Kapolres, Bupati dan Ketua Komisi III DPRD Tabalong Ikuti Rakor Lintas Sektoral Operasi Ketupat Intan 2026
WARTABANJAR.COM, TANJUNG - Rapat Koordinasi (Rakor) Lintas Sektoral Operasi Kepolisian Ketupat Intan 2026 menjelang Idul Fitri 1447 Hijriah/2026 Masehi, digelar secara virtual oleh Kepolisian Negara Republik Indonesia tersebut berlangsung di Aula Polres Tabalong, Senin (2/3/2026).
Rakor nasional ini dipimpin langsung Kapolri Listyo Sigit Prabowo dari Auditorium Mutiara STIK Lemdiklat Polri dan diikuti seluruh jajaran Polda dan Polres se-Indonesia.
Turut hadir Kapolres Tabalong Wahyu Ismoyo J. bersama Bupati Tabalong M. Noor Rifani, Ketua Komisi III DPRD Tabalong Ari Wahyu Utomo, pejabat utama Polres Tabalong, para kapolsek jajaran, Danyon C Pelopor I Wayan Eka Wijaya, serta unsur lintas instansi terkait lainnya.

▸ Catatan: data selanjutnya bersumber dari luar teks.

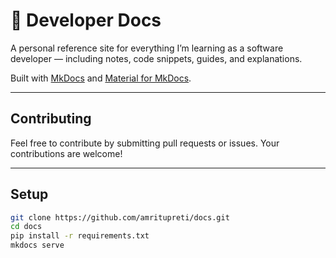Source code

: # 🧠 Developer Docs

A personal reference site for everything I’m learning as a software developer — including notes, code snippets, guides, and explanations.

Built with [MkDocs](https://www.mkdocs.org/) and [Material for MkDocs](https://squidfunk.github.io/mkdocs-material/).

---

## Contributing
Feel free to contribute by submitting pull requests or issues. Your contributions are welcome!

---

## Setup
```bash
git clone https://github.com/amritupreti/docs.git
cd docs
pip install -r requirements.txt
mkdocs serve
```

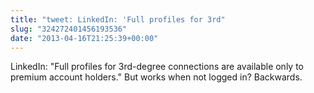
 ```yaml
---
title: "tweet: LinkedIn: 'Full profiles for 3rd"
slug: "324272401456193536"
date: "2013-04-16T21:25:39+00:00"
---
```

LinkedIn: "Full profiles for 3rd-degree connections are available only to premium account holders." But works when not logged in? Backwards.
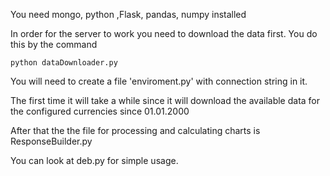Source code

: 


You need mongo, python  ,Flask, pandas, numpy installed

In order for the server to work you need to download the data first. You do this by the command 
```
python dataDownloader.py
```

You will need to create a file 'enviroment.py' with connection string in it.

The first time it will take a while since it will download the available data for the configured currencies since 01.01.2000

After that the the file for processing and calculating charts is ResponseBuilder.py

You can look at deb.py for simple usage.

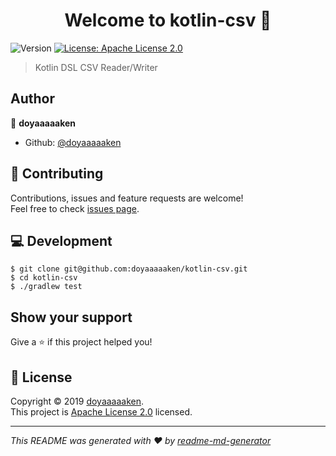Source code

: <h1 align="center">Welcome to kotlin-csv 👋</h1>
<p>
  <img alt="Version" src="https://img.shields.io/badge/version-0.1.0-blue.svg?cacheSeconds=2592000" />
  <a href="https://github.com/doyaaaaaken/kotlin-csv/blob/master/LICENSE">
    <img alt="License: Apache License 2.0" src="https://img.shields.io/badge/License-Apache License 2.0-yellow.svg" target="_blank" />
  </a>
</p>

> Kotlin DSL CSV Reader/Writer

## Author

👤 **doyaaaaaken**

* Github: [@doyaaaaaken](https://github.com/doyaaaaaken)

## 🤝 Contributing

Contributions, issues and feature requests are welcome!<br />Feel free to check [issues page](https://github.com/doyaaaaaken/kotlin-csv/issues).

## 💻 Development

```
$ git clone git@github.com:doyaaaaaken/kotlin-csv.git
$ cd kotlin-csv
$ ./gradlew test
```

## Show your support

Give a ⭐️ if this project helped you!

## 📝 License

Copyright © 2019 [doyaaaaaken](https://github.com/doyaaaaaken).<br />
This project is [Apache License 2.0](https://github.com/doyaaaaaken/kotlin-csv/blob/master/LICENSE) licensed.

***
_This README was generated with ❤️ by [readme-md-generator](https://github.com/kefranabg/readme-md-generator)_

Kemudian sejumlah pejabat tinggi negara, antara lain Menteri Koordinator Bidang Pembangunan Manusia dan Kebudayaan, Menteri Koordinator Politik dan Keamanan, Panglima TNI, Menteri Perhubungan, Menteri PUPR, Menteri Perdagangan, Menteri Agama, Menteri Pariwisata, Kepala BNPB, Kepala Basarnas, hingga Kepala BMKG.
Dalam rakor tersebut dipaparkan berbagai langkah strategis pelaksanaan Operasi Ketupat Intan 2026, meliputi pengamanan arus mudik dan arus balik Lebaran, kesiapan pos pengamanan dan pos pelayanan, rekayasa lalu lintas, hingga antisipasi gangguan kamtibmas serta potensi bencana alam selama periode Hari Raya Idul Fitri.
Kapolres Tabalong AKBP Wahyu Ismoyo menyampaikan bahwa rakor lintas sektoral menjadi momentum penting untuk menyamakan persepsi sekaligus memperkuat koordinasi seluruh pemangku kepentingan.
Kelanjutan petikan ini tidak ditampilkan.